Wherever the line with "other. | [optional]" sits in the listing below, transcribe from it up to and including the line with "status. | [optional]", exactly, and leave the remaining lines out.

===============

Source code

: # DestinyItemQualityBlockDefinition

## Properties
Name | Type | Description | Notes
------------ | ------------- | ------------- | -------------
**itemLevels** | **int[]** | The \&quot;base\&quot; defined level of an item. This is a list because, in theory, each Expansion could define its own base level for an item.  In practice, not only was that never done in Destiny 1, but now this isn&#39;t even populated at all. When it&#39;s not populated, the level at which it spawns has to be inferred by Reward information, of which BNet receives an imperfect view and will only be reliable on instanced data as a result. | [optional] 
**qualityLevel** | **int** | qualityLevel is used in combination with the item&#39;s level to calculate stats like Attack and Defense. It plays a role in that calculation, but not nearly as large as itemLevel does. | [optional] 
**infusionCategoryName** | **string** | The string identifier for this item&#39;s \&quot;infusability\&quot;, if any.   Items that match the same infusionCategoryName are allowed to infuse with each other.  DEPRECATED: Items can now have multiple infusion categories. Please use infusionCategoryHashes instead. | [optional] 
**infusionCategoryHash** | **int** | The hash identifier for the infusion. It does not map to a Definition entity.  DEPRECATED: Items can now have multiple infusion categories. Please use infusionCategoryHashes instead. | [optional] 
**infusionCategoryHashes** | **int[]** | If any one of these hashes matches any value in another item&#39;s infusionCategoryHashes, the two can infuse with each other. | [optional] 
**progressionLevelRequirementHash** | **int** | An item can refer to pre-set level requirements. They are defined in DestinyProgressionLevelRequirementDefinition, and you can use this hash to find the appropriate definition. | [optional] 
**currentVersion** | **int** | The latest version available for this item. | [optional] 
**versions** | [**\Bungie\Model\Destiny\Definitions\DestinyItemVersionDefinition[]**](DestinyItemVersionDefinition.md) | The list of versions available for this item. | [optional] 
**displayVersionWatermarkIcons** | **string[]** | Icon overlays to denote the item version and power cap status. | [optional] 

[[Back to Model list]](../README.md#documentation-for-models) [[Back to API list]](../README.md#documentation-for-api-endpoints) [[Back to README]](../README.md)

===============

• Exercise solution:
**infusionCategoryHashes** | **int[]** | If any one of these hashes matches any value in another item&#39;s infusionCategoryHashes, the two can infuse with each other. | [optional] 
**progressionLevelRequirementHash** | **int** | An item can refer to pre-set level requirements. They are defined in DestinyProgressionLevelRequirementDefinition, and you can use this hash to find the appropriate definition. | [optional] 
**currentVersion** | **int** | The latest version available for this item. | [optional] 
**versions** | [**\Bungie\Model\Destiny\Definitions\DestinyItemVersionDefinition[]**](DestinyItemVersionDefinition.md) | The list of versions available for this item. | [optional] 
**displayVersionWatermarkIcons** | **string[]** | Icon overlays to denote the item version and power cap status. | [optional] 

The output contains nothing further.